#### WHAT YOU NEED TO DO:
Please repeat, from the entries that follow, the lines from the one containing "Weberiinihanpa" through the one containing "Weberiinnehanpa" exactly, adding nothing.
━━━━━━━━━━━━━━━━━━━━
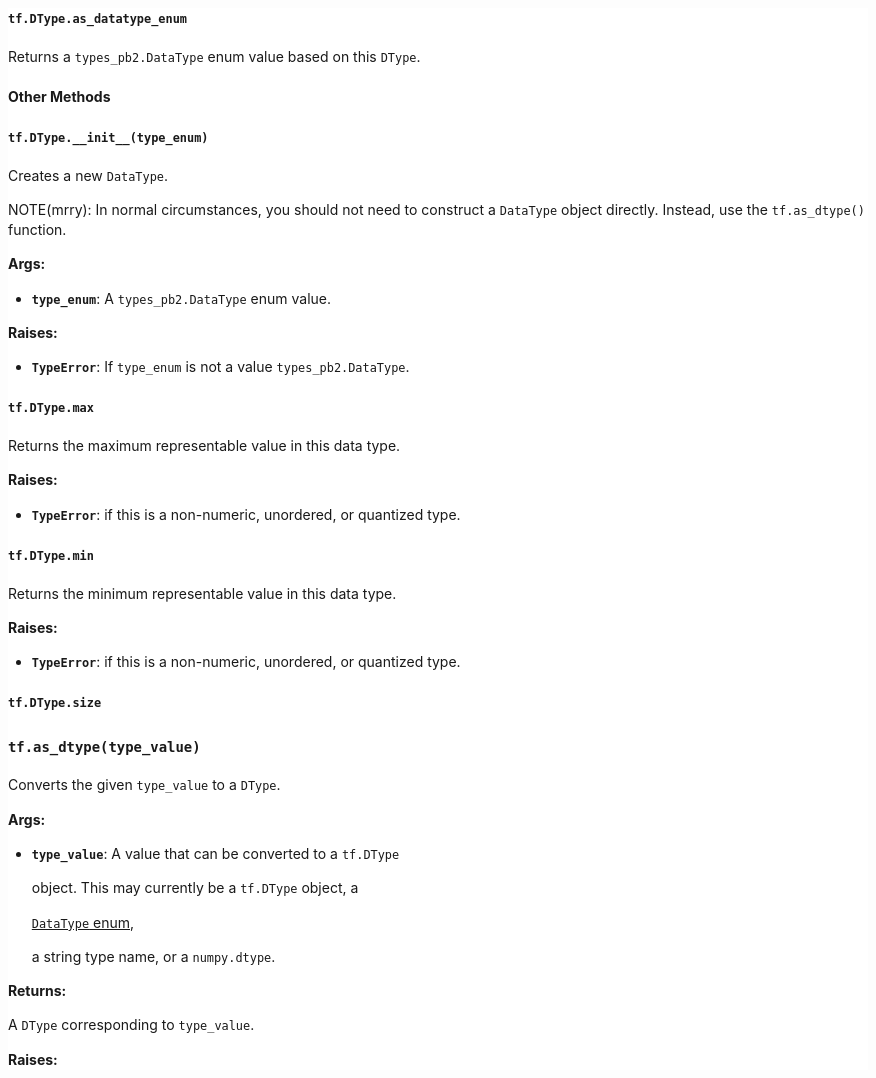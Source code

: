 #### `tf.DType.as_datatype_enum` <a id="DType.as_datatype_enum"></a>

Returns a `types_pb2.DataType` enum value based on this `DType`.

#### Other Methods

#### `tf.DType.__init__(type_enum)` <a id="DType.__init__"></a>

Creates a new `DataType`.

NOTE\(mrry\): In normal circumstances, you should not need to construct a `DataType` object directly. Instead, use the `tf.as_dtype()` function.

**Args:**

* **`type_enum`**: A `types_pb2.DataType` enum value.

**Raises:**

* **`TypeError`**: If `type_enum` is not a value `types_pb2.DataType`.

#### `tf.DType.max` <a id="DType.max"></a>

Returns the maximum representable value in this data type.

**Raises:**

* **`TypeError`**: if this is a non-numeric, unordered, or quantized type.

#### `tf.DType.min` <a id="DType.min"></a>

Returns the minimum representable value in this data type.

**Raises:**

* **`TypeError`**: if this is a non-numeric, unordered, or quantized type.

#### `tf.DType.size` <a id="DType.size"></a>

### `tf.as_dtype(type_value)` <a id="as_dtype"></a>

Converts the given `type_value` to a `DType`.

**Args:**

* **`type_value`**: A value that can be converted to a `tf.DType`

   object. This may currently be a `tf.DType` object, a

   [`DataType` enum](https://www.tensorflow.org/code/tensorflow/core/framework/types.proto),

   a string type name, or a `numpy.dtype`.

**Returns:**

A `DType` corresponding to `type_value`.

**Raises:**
━━━━━━━━━━━━━━━━━━━━
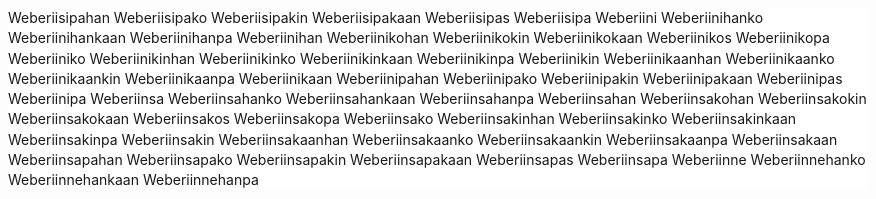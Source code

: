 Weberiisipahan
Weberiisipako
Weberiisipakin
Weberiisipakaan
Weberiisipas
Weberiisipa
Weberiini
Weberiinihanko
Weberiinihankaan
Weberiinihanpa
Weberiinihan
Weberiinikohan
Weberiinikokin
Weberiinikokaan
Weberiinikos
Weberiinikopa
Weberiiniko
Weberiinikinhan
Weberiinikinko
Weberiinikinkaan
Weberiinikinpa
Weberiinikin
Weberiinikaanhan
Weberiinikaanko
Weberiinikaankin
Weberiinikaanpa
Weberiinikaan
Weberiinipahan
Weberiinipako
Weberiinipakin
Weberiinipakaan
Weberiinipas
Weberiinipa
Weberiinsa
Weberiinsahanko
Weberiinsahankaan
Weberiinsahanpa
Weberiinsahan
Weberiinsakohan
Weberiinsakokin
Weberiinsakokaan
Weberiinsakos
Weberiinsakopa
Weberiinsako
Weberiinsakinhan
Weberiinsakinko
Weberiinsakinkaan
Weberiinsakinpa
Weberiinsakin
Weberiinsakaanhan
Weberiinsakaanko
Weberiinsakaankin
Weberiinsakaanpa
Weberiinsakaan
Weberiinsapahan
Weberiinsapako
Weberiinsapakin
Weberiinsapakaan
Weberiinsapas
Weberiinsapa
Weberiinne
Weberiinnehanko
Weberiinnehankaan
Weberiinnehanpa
━━━━━━━━━━━━━━━━━━━━
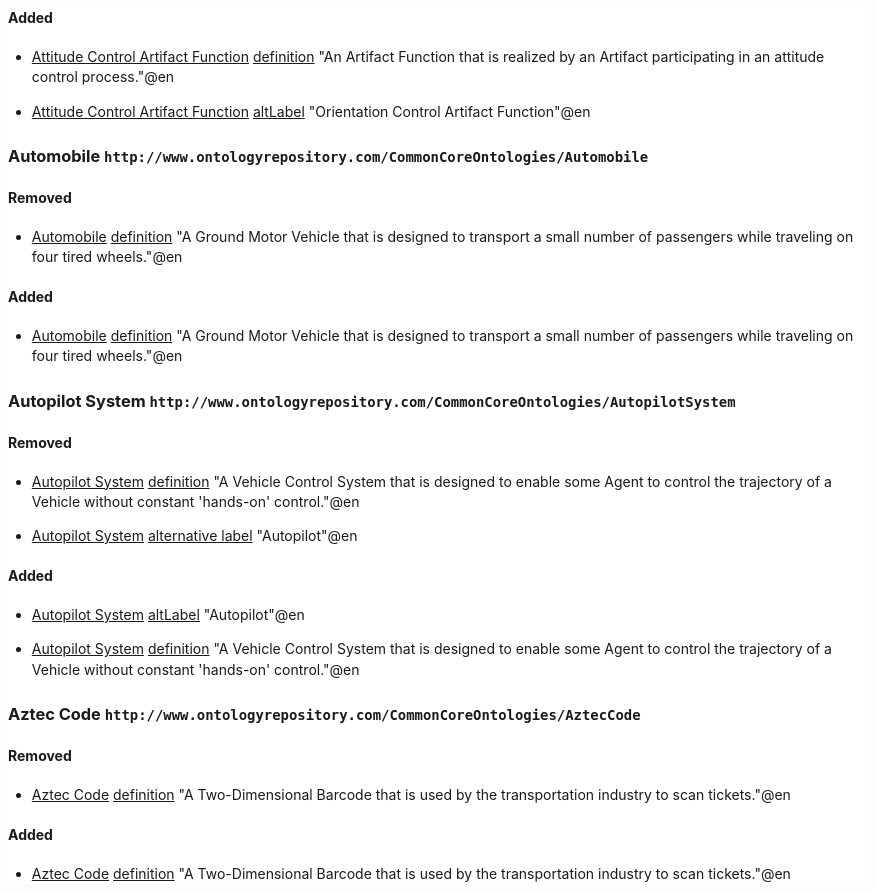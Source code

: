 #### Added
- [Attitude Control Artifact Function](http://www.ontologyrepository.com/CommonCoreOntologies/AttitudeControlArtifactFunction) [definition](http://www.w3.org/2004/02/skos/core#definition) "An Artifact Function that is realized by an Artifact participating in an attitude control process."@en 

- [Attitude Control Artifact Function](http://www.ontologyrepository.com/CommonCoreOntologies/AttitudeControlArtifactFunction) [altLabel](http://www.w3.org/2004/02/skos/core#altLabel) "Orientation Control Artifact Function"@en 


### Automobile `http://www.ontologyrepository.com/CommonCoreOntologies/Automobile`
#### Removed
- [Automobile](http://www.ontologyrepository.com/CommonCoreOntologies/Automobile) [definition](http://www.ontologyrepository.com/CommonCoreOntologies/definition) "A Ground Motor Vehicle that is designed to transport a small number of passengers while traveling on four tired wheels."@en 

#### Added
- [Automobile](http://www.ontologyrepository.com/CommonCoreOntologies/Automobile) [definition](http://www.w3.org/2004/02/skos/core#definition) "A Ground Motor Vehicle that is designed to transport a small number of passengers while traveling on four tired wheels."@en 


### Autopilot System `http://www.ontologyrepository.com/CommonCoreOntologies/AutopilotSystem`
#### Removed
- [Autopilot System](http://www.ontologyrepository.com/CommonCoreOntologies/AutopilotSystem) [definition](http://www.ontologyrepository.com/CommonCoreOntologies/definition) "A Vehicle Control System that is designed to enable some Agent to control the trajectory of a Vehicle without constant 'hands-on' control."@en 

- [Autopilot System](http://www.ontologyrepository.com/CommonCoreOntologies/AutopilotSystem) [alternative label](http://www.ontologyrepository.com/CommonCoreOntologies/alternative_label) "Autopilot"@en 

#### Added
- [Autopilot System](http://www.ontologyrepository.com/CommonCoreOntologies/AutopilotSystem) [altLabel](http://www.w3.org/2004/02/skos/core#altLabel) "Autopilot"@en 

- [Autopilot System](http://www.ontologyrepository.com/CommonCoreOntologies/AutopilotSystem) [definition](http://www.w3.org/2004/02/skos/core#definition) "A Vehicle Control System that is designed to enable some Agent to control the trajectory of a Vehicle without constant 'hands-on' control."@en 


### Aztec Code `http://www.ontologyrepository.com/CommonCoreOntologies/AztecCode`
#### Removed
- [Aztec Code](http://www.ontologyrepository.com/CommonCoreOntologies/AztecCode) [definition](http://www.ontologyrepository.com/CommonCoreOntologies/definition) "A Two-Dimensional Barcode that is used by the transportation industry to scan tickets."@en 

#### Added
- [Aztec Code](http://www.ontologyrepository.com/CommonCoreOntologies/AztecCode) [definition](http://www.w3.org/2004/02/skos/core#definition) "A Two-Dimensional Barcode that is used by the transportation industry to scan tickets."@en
━━━━━━━━━━━━━━━━━━━━
#### YOUR RESPONSE:
Weberiinihanpa
Weberiinihan
Weberiinikohan
Weberiinikokin
Weberiinikokaan
Weberiinikos
Weberiinikopa
Weberiiniko
Weberiinikinhan
Weberiinikinko
Weberiinikinkaan
Weberiinikinpa
Weberiinikin
Weberiinikaanhan
Weberiinikaanko
Weberiinikaankin
Weberiinikaanpa
Weberiinikaan
Weberiinipahan
Weberiinipako
Weberiinipakin
Weberiinipakaan
Weberiinipas
Weberiinipa
Weberiinsa
Weberiinsahanko
Weberiinsahankaan
Weberiinsahanpa
Weberiinsahan
Weberiinsakohan
Weberiinsakokin
Weberiinsakokaan
Weberiinsakos
Weberiinsakopa
Weberiinsako
Weberiinsakinhan
Weberiinsakinko
Weberiinsakinkaan
Weberiinsakinpa
Weberiinsakin
Weberiinsakaanhan
Weberiinsakaanko
Weberiinsakaankin
Weberiinsakaanpa
Weberiinsakaan
Weberiinsapahan
Weberiinsapako
Weberiinsapakin
Weberiinsapakaan
Weberiinsapas
Weberiinsapa
Weberiinne
Weberiinnehanko
Weberiinnehankaan
Weberiinnehanpa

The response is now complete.